Historical correlations

This tutorial on correlation was inspired by us joking about the relationship between changes in Bitcoin prices and the S&P 500 American stock index.

Preliminary instructions:

  1. Install Python. Pyenv is absolutely essential.
  2. It's best practice to create a Python virtual environment but the simplest way to install dependencies is to run pip install numpy pandas plotly.
  3. Download all historic data from Yahoo Finance for SPY and XLF, the S&P 500 ETF and the S&P Finance ETF (which tracks a subset of the whole S&P 500 index). Yahoo will let you download a CSV file containing data since the 1990s.

Contact Ahmed Fasih. Open an issue on GitHub.

Lets use Pandas, which is a big but very well-designed and well-documented library, to load the two spreadsheets, merge them, and save their one-day percent change in a dataframe called df under df.spy1 and df.xlf.

In [1]:
import pandas as pd

spy = pd.read_csv('SPY.csv', parse_dates=['Date'])
xlf = pd.read_csv('XLF.csv', parse_dates=['Date'])

xlf['xlf'] = xlf['Close']
spy['spy'] = spy['Close']

xlf = xlf.loc[:, ['Date', 'xlf']]
spy = spy.loc[:, ['Date', 'spy']]

xlf = xlf.set_index('Date')
spy = spy.set_index('Date')

df = pd.concat([spy, xlf], axis=1).dropna()
df['spy1'] = df.spy.pct_change()*100
df['xlf1'] = df.xlf.pct_change()*100

Let's look at the two time series (i.e., vectors of data).
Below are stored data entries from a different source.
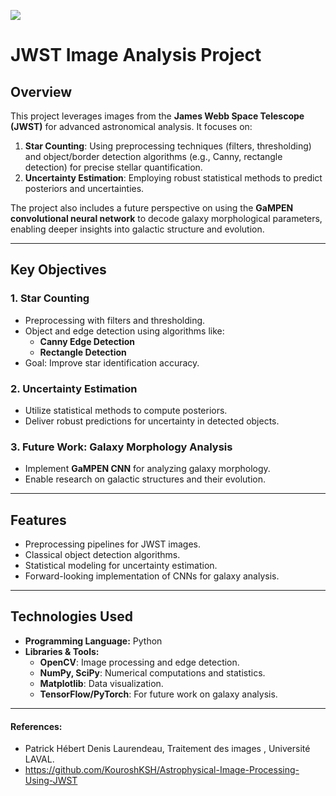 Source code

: ![](/img/48zd8xe6k49a1.jpg.png)
# JWST Image Analysis Project

## Overview
This project leverages images from the **James Webb Space Telescope (JWST)** for advanced astronomical analysis. It focuses on:
1. **Star Counting**: Using preprocessing techniques (filters, thresholding) and object/border detection algorithms (e.g., Canny, rectangle detection) for precise stellar quantification.
2. **Uncertainty Estimation**: Employing robust statistical methods to predict posteriors and uncertainties.

The project also includes a future perspective on using the **GaMPEN convolutional neural network** to decode galaxy morphological parameters, enabling deeper insights into galactic structure and evolution.

---

## Key Objectives
### 1. **Star Counting**
- Preprocessing with filters and thresholding.
- Object and edge detection using algorithms like:
  - **Canny Edge Detection**
  - **Rectangle Detection**
- Goal: Improve star identification accuracy.

### 2. **Uncertainty Estimation**
- Utilize statistical methods to compute posteriors.
- Deliver robust predictions for uncertainty in detected objects.

### 3. **Future Work: Galaxy Morphology Analysis**
- Implement **GaMPEN CNN** for analyzing galaxy morphology.
- Enable research on galactic structures and their evolution.

---

## Features
- Preprocessing pipelines for JWST images.
- Classical object detection algorithms.
- Statistical modeling for uncertainty estimation.
- Forward-looking implementation of CNNs for galaxy analysis.

---

## Technologies Used
- **Programming Language:** Python
- **Libraries & Tools:**
  - **OpenCV**: Image processing and edge detection.
  - **NumPy, SciPy**: Numerical computations and statistics.
  - **Matplotlib**: Data visualization.
  - **TensorFlow/PyTorch**: For future work on galaxy analysis.

---

#### References:

- Patrick Hébert Denis Laurendeau, Traitement des images , Université LAVAL.
- https://github.com/KouroshKSH/Astrophysical-Image-Processing-Using-JWST
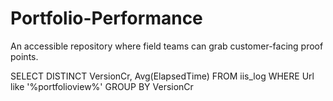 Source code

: # Portfolio-Performance
An accessible repository where field teams can grab customer-facing proof points.

SELECT DISTINCT VersionCr, Avg(ElapsedTime)
FROM iis_log
WHERE Url like '%portfolioview%'
GROUP BY VersionCr
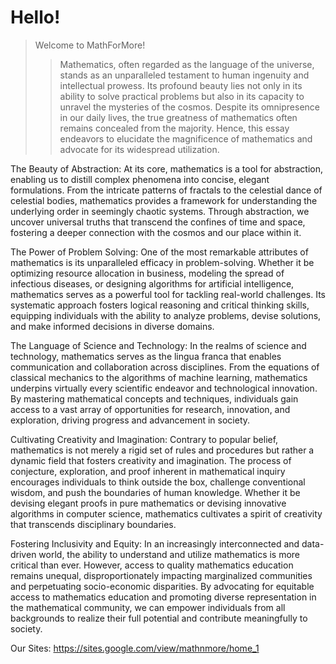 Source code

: # Hello!
> Welcome to MathForMore!
>> Mathematics, often regarded as the language of the universe, stands as an unparalleled testament to human ingenuity and intellectual prowess. Its profound beauty lies not only in its ability to solve practical problems but also in its capacity to unravel the mysteries of the cosmos. Despite its omnipresence in our daily lives, the true greatness of mathematics often remains concealed from the majority. Hence, this essay endeavors to elucidate the magnificence of mathematics and advocate for its widespread utilization.

The Beauty of Abstraction:
At its core, mathematics is a tool for abstraction, enabling us to distill complex phenomena into concise, elegant formulations. From the intricate patterns of fractals to the celestial dance of celestial bodies, mathematics provides a framework for understanding the underlying order in seemingly chaotic systems. Through abstraction, we uncover universal truths that transcend the confines of time and space, fostering a deeper connection with the cosmos and our place within it.

The Power of Problem Solving:
One of the most remarkable attributes of mathematics is its unparalleled efficacy in problem-solving. Whether it be optimizing resource allocation in business, modeling the spread of infectious diseases, or designing algorithms for artificial intelligence, mathematics serves as a powerful tool for tackling real-world challenges. Its systematic approach fosters logical reasoning and critical thinking skills, equipping individuals with the ability to analyze problems, devise solutions, and make informed decisions in diverse domains.

The Language of Science and Technology:
In the realms of science and technology, mathematics serves as the lingua franca that enables communication and collaboration across disciplines. From the equations of classical mechanics to the algorithms of machine learning, mathematics underpins virtually every scientific endeavor and technological innovation. By mastering mathematical concepts and techniques, individuals gain access to a vast array of opportunities for research, innovation, and exploration, driving progress and advancement in society.

Cultivating Creativity and Imagination:
Contrary to popular belief, mathematics is not merely a rigid set of rules and procedures but rather a dynamic field that fosters creativity and imagination. The process of conjecture, exploration, and proof inherent in mathematical inquiry encourages individuals to think outside the box, challenge conventional wisdom, and push the boundaries of human knowledge. Whether it be devising elegant proofs in pure mathematics or devising innovative algorithms in computer science, mathematics cultivates a spirit of creativity that transcends disciplinary boundaries.

Fostering Inclusivity and Equity:
In an increasingly interconnected and data-driven world, the ability to understand and utilize mathematics is more critical than ever. However, access to quality mathematics education remains unequal, disproportionately impacting marginalized communities and perpetuating socio-economic disparities. By advocating for equitable access to mathematics education and promoting diverse representation in the mathematical community, we can empower individuals from all backgrounds to realize their full potential and contribute meaningfully to society.

Our Sites:
https://sites.google.com/view/mathnmore/home_1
I like Plotly because it outputs interactive graphs for the browser, unlike dead pixels output by Matplotlib.

In [2]:
import plotly.graph_objects as go
from plotly.subplots import make_subplots

fig = make_subplots(specs=[[{"secondary_y": True}]])
fig.add_trace(go.Scatter(x=df.index, y=df.spy, name='SPY', line=dict(width=4)))
fig.add_trace(go.Scatter(x=df.index, y=df.xlf, name='XLF'), secondary_y=True)
fig.update_layout(title_text='SPY (left) and XLF (right), {} to {} (data: Yahoo Finance)'.format(str(df.index[0])[:10], str(df.index[-1])[:10]))
fig.update_xaxes(title_text="Date")
fig.update_yaxes(title_text="SPY", secondary_y=False)
fig.update_yaxes(title_text="XLF", secondary_y=True)
fig.update_layout(hovermode="x")
fig.show()

Let's look at a scatter plot of the one-day percent returns of SPY and XLF (for the dates where we have prices for both).

In [3]:
fig = go.Figure(data=[go.Scatter(
    x=df.spy1,
    y=df.xlf1,
    mode='markers',
    marker=dict(
        color=list(map(lambda x: x.year + x.month/12, df.index.to_pydatetime())),
        colorscale='Viridis',
        showscale=True
    ),
    hovertemplate = 'SPY: %{x:.2f}%, XLF: %{y:.2f}%<br>(%{text})',
    text=df.index,
)])
fig.update_layout(
    title='{} to {} (data: Yahoo Finance)'.format(str(df.index[0])[:10], str(df.index[-1])[:10]),
    xaxis_title="SPY 1 day % change",
    yaxis_title="XLF 1 day % change",
)
fig.show()

Correlation quantifies the perfection of the linear relationship between two series of numbers. A scatter plot of two perfectly correlated variables would show a straight line (the slope doesn't matter).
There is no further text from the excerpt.